Güncelleme Tarihi:
İsmini II. Bayezıt zamanında dönemin en iyi ustalarının toplandığı örgüt olan ‘El Hiref’ten alan tasarım butiği Hiref, bundan 10 yıl önce Ebru Çerezci ve Güvenç Kılıç tarafından kuruldu. Çerezci, o zaman yola çıkış nedenlerini “Yabancı misafirlere veya yurtdışındaki dostlarımıza hediye götürmek istediğimizde zorlanıyorduk. Bize ait, bizi yansıtan ama bugünün tasarım anlayışıyla yapılmış kaliteli ürünler bulamıyorduk” diye anlatıyor. ‘Kültür tasarlıyoruz’ sloganına sahip Hiref’in aradan geçen 10 yılda İstanbul’da iki, Ankara ve Katar’da birer butiği oldu. Anadolu kültürlerinin modern tasarımlarla buluştuğu vazo, tepsi, fincan ve şişe gibi ürünlerin hepsi el yapımı. Çoğu, anavatanları olan Anadolu şehirlerinde üretiliyor.

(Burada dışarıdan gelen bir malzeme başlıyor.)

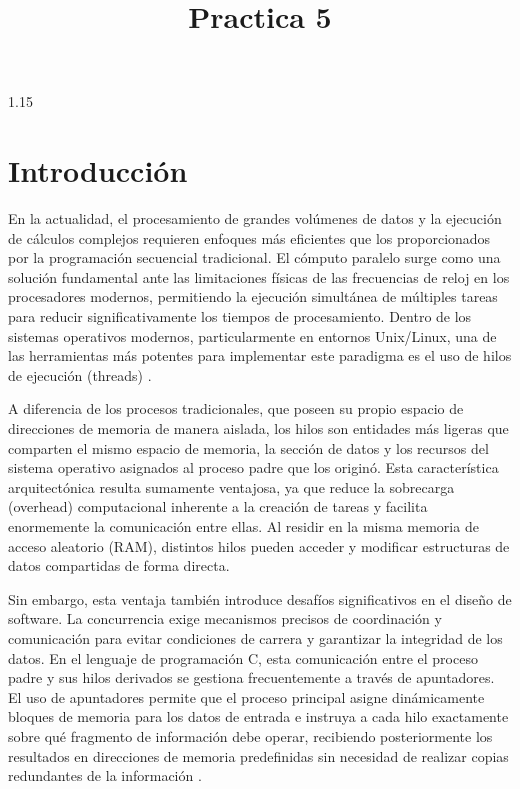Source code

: \documentclass[11pt, a4paper]{article}
\title{\textbf{Practica 5}}
\begin{document}
\begin{spacing}{1.15}

\maketitle

\section*{Introducción}

En la actualidad, el procesamiento de grandes volúmenes de datos y la ejecución de cálculos complejos requieren enfoques más eficientes que los proporcionados por la programación secuencial tradicional. El cómputo paralelo surge como una solución fundamental ante las limitaciones físicas de las frecuencias de reloj en los procesadores modernos, permitiendo la ejecución simultánea de múltiples tareas para reducir significativamente los tiempos de procesamiento. Dentro de los sistemas operativos modernos, particularmente en entornos Unix/Linux, una de las herramientas más potentes para implementar este paradigma es el uso de hilos de ejecución (threads) \cite{marquez2015}.

A diferencia de los procesos tradicionales, que poseen su propio espacio de direcciones de memoria de manera aislada, los hilos son entidades más ligeras que comparten el mismo espacio de memoria, la sección de datos y los recursos del sistema operativo asignados al proceso padre que los originó. Esta característica arquitectónica resulta sumamente ventajosa, ya que reduce la sobrecarga (overhead) computacional inherente a la creación de tareas y facilita enormemente la comunicación entre ellas. Al residir en la misma memoria de acceso aleatorio (RAM), distintos hilos pueden acceder y modificar estructuras de datos compartidas de forma directa. 

Sin embargo, esta ventaja también introduce desafíos significativos en el diseño de software. La concurrencia exige mecanismos precisos de coordinación y comunicación para evitar condiciones de carrera y garantizar la integridad de los datos. En el lenguaje de programación C, esta comunicación entre el proceso padre y sus hilos derivados se gestiona frecuentemente a través de apuntadores. El uso de apuntadores permite que el proceso principal asigne dinámicamente bloques de memoria para los datos de entrada e instruya a cada hilo exactamente sobre qué fragmento de información debe operar, recibiendo posteriormente los resultados en direcciones de memoria predefinidas sin necesidad de realizar copias redundantes de la información \cite{marquez2015}.


\end{spacing}
\end{document}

Ve Hiref, 10’uncu yaşında müşterilerden gelen yoğun talep üzerine ilk defa bir mücevher koleksiyonu çıkardı. 38 parçalık koleksiyon ‘Hasret’, ‘Zaman’ ve ‘Tutku’ ismini taşıyan üç bölümden oluşuyor. Çerezci koleksiyonu “Aslen kuyumcu olmadığımız için müveherleri de kendi tarzımızda yaptık” diye anlatıyor. Örneğin ürünlerde yalnızca elmas kullanılmış. Çerezci bunun nedenini “Elmas 16’ncı yüzyıldan itibaren kültürümüze girmiş. Oysa pırlanta ancak 19’uncu yüzyılda geliyor. Koleksiyonda kadınlar için Selçuklu motifleri, Osmanlı ve desenleriyle süslü kolye, küpe, yüzük ve broşlar var. Desenlerin üç boyutta algılanabilmeleri için büyük yüzükler yaptık. Günümüzde pek kullanılmayan broşu da geri döndürdük. Küpelerde klasik Osmanlı kancaları var” diye anlatıyor. Erkekler de unutulmamış. Onlar için de elmaslı tespih ve kol düğmeleri var. Koleksiyondaki ürünlerin fiyatları bin-30 bin TL arasında değişiyor.